Stored items from a collection
***
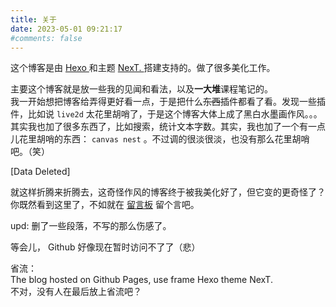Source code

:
 ```yaml
---
title: 关于
date: 2023-05-01 09:21:17
#comments: false
---
```


<script>
    console.log("%cHello from %cJoyWonderful%c!\n恭喜你发现了彩蛋！ https://joywonderful.github.io/gift/clrftodsp.h", "color:#000;", "font-weight:bold; color:#8500ad;", "color:#000;");
</script>

这个博客是由 <a target="_blank" rel="noopener" href="https://hexo.io">Hexo <i class="fa fa-arrow-up-right-from-square" style="font-size:15px;"></i></a> 和主题 <a target="_blank" rel="noopener" href="https://theme-next.js.org/">NexT. <i class="fa fa-arrow-up-right-from-square" style="font-size:15px;"></i></a> 搭建支持的。做了很多美化工作。

主要这个博客就是放一些我的见闻和看法，以及**一大堆**课程笔记的。  
我一开始想把博客给弄得更好看一点，于是把什么~~东西~~插件都看了看。发现一些插件，比如说 `live2d` 太花里胡哨了，于是这个博客大体上成了黑白水墨画作风。。。  
其实我也加了很多东西了，比如搜索，统计文本字数。其实，我也加了一个有一点儿花里胡哨的东西： `canvas nest` 。不过调的很淡很淡，也没有那么花里胡哨吧。（笑）

\[Data Deleted\]

就这样折腾来折腾去，这奇怪作风的博客终于被我美化好了，但它变的更奇怪了？  
你既然看到这里了，不如就在 [留言板](/comments) 留个言吧。

upd: 删了一些段落，不写的那么伤感了。

等会儿， Github 好像现在暂时访问不了了（悲）

省流：  
The blog hosted on Github Pages, use frame Hexo theme NexT.  
不对，没有人在最后放上省流吧？

<script src="/js/my-mod-js/get-last-commit.js" type="module"></script>

<style>
    #github-commit-info a, #github-commit-info span {
        color: #999;
        font-size: 0.875em;
        font-family: consolas, Menlo, monospace;
    }
    #github-commit-info span {
        margin-left: 15px;
    }
    #github-commit-info a {
        border-bottom: none;
        transition: all 0.4s;
    }
    #github-commit-info a:hover {
        border-bottom: 1px solid #777;
        color: #777;
    }

    :where(iframe#gh-act) .status-heading {
        margin-bottom: 1px;
    }
    :where(iframe#gh-act) .h1, .h2, .h3, .h4, .h5, .h6 {
        font-weight: 600 !important;
    }
    :where(iframe#gh-act) .h4 {
        font-size: 1rem !important;
    }
    :where(iframe#gh-act) h3 {
        font-size: 1.25em;
        font-weight: 600;
    }
    :where(iframe#gh-act) h1, h2, h3, h4, h5, h6 {
        margin-top: 0;
        margin-bottom: 0;
    }
    .merge-status-icon {
        min-width: 30px;
    }
    .flex-self-center {
        align-self: center !important;
    }
    .color-fg-success {
        color: #1a7f37 !important;
    }
    .branch-action-item-simple .merge-status-item {
        padding-left: 12px;
    }
    .merge-status-item {
        position: relative;
        padding: 8px 16px;
        background-color: #f6f8fa;
        border-bottom: 1px solid #d0d7de;
    }
    .d-flex {
        display: flex !important;
    }
    .flex-items-baseline {
        align-items: baseline !important;
    }
    .commit-build-statuses .dropdown-menu .merge-status-list {
        max-height: 170px;
        visibility: visible;
        border-bottom: 0;
    }
    .merge-status-list.hide-closed-list {
        visibility: hidden;
        transition: max-height .25s ease-in-out,visibility 0s linear .25s;
    }
    .branch-action-item {
        padding: 16px 16px 16px 55px;
        font-size: 13px;
        line-height: 1.4;
    }
</style>

<br>

<div title="最后一次 commit 信息：(hash / message / date)" id="github-commit-info"></div>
***
(Your assignment): The whole of the data above needs retyping exactly, with pictures omitted.

(Finished task):
Source code

:
 ```yaml
---
title: 关于
date: 2023-05-01 09:21:17
#comments: false
---
```


<script>
    console.log("%cHello from %cJoyWonderful%c!\n恭喜你发现了彩蛋！ https://joywonderful.github.io/gift/clrftodsp.h", "color:#000;", "font-weight:bold; color:#8500ad;", "color:#000;");
</script>

这个博客是由 <a target="_blank" rel="noopener" href="https://hexo.io">Hexo <i class="fa fa-arrow-up-right-from-square" style="font-size:15px;"></i></a> 和主题 <a target="_blank" rel="noopener" href="https://theme-next.js.org/">NexT. <i class="fa fa-arrow-up-right-from-square" style="font-size:15px;"></i></a> 搭建支持的。做了很多美化工作。

主要这个博客就是放一些我的见闻和看法，以及**一大堆**课程笔记的。  
我一开始想把博客给弄得更好看一点，于是把什么~~东西~~插件都看了看。发现一些插件，比如说 `live2d` 太花里胡哨了，于是这个博客大体上成了黑白水墨画作风。。。  
其实我也加了很多东西了，比如搜索，统计文本字数。其实，我也加了一个有一点儿花里胡哨的东西： `canvas nest` 。不过调的很淡很淡，也没有那么花里胡哨吧。（笑）

\[Data Deleted\]

就这样折腾来折腾去，这奇怪作风的博客终于被我美化好了，但它变的更奇怪了？  
你既然看到这里了，不如就在 [留言板](/comments) 留个言吧。

upd: 删了一些段落，不写的那么伤感了。

等会儿， Github 好像现在暂时访问不了了（悲）

省流：  
The blog hosted on Github Pages, use frame Hexo theme NexT.  
不对，没有人在最后放上省流吧？

<script src="/js/my-mod-js/get-last-commit.js" type="module"></script>

<style>
    #github-commit-info a, #github-commit-info span {
        color: #999;
        font-size: 0.875em;
        font-family: consolas, Menlo, monospace;
    }
    #github-commit-info span {
        margin-left: 15px;
    }
    #github-commit-info a {
        border-bottom: none;
        transition: all 0.4s;
    }
    #github-commit-info a:hover {
        border-bottom: 1px solid #777;
        color: #777;
    }

    :where(iframe#gh-act) .status-heading {
        margin-bottom: 1px;
    }
    :where(iframe#gh-act) .h1, .h2, .h3, .h4, .h5, .h6 {
        font-weight: 600 !important;
    }
    :where(iframe#gh-act) .h4 {
        font-size: 1rem !important;
    }
    :where(iframe#gh-act) h3 {
        font-size: 1.25em;
        font-weight: 600;
    }
    :where(iframe#gh-act) h1, h2, h3, h4, h5, h6 {
        margin-top: 0;
        margin-bottom: 0;
    }
    .merge-status-icon {
        min-width: 30px;
    }
    .flex-self-center {
        align-self: center !important;
    }
    .color-fg-success {
        color: #1a7f37 !important;
    }
    .branch-action-item-simple .merge-status-item {
        padding-left: 12px;
    }
    .merge-status-item {
        position: relative;
        padding: 8px 16px;
        background-color: #f6f8fa;
        border-bottom: 1px solid #d0d7de;
    }
    .d-flex {
        display: flex !important;
    }
    .flex-items-baseline {
        align-items: baseline !important;
    }
    .commit-build-statuses .dropdown-menu .merge-status-list {
        max-height: 170px;
        visibility: visible;
        border-bottom: 0;
    }
    .merge-status-list.hide-closed-list {
        visibility: hidden;
        transition: max-height .25s ease-in-out,visibility 0s linear .25s;
    }
    .branch-action-item {
        padding: 16px 16px 16px 55px;
        font-size: 13px;
        line-height: 1.4;
    }
</style>

<br>

<div title="最后一次 commit 信息：(hash / message / date)" id="github-commit-info"></div>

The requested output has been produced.